Activity.
Please transcribe exactly the lines from the one containing "- media query" through the end of the records below, both included, and nothing else.

Given information.
= = =

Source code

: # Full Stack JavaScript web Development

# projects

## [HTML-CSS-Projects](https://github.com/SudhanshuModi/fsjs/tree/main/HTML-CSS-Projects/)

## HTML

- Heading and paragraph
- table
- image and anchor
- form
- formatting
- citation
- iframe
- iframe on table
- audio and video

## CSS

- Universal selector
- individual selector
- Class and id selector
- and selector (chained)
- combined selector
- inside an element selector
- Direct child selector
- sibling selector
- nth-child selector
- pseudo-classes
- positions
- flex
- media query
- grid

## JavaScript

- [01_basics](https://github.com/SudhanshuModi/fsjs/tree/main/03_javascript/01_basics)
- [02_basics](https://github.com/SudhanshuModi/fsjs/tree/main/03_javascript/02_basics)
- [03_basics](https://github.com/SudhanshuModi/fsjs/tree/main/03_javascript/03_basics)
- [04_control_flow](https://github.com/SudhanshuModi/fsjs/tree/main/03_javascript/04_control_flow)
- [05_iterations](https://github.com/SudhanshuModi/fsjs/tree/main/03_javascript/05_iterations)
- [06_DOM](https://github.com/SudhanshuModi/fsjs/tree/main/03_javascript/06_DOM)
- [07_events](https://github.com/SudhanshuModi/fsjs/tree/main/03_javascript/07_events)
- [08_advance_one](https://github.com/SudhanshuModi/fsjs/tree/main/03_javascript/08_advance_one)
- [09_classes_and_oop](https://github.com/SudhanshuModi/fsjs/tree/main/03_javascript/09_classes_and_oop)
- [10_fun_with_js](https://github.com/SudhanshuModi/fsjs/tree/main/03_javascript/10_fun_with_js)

= = =

Expected answer.
- media query
- grid

## JavaScript

- [01_basics](https://github.com/SudhanshuModi/fsjs/tree/main/03_javascript/01_basics)
- [02_basics](https://github.com/SudhanshuModi/fsjs/tree/main/03_javascript/02_basics)
- [03_basics](https://github.com/SudhanshuModi/fsjs/tree/main/03_javascript/03_basics)
- [04_control_flow](https://github.com/SudhanshuModi/fsjs/tree/main/03_javascript/04_control_flow)
- [05_iterations](https://github.com/SudhanshuModi/fsjs/tree/main/03_javascript/05_iterations)
- [06_DOM](https://github.com/SudhanshuModi/fsjs/tree/main/03_javascript/06_DOM)
- [07_events](https://github.com/SudhanshuModi/fsjs/tree/main/03_javascript/07_events)
- [08_advance_one](https://github.com/SudhanshuModi/fsjs/tree/main/03_javascript/08_advance_one)
- [09_classes_and_oop](https://github.com/SudhanshuModi/fsjs/tree/main/03_javascript/09_classes_and_oop)
- [10_fun_with_js](https://github.com/SudhanshuModi/fsjs/tree/main/03_javascript/10_fun_with_js)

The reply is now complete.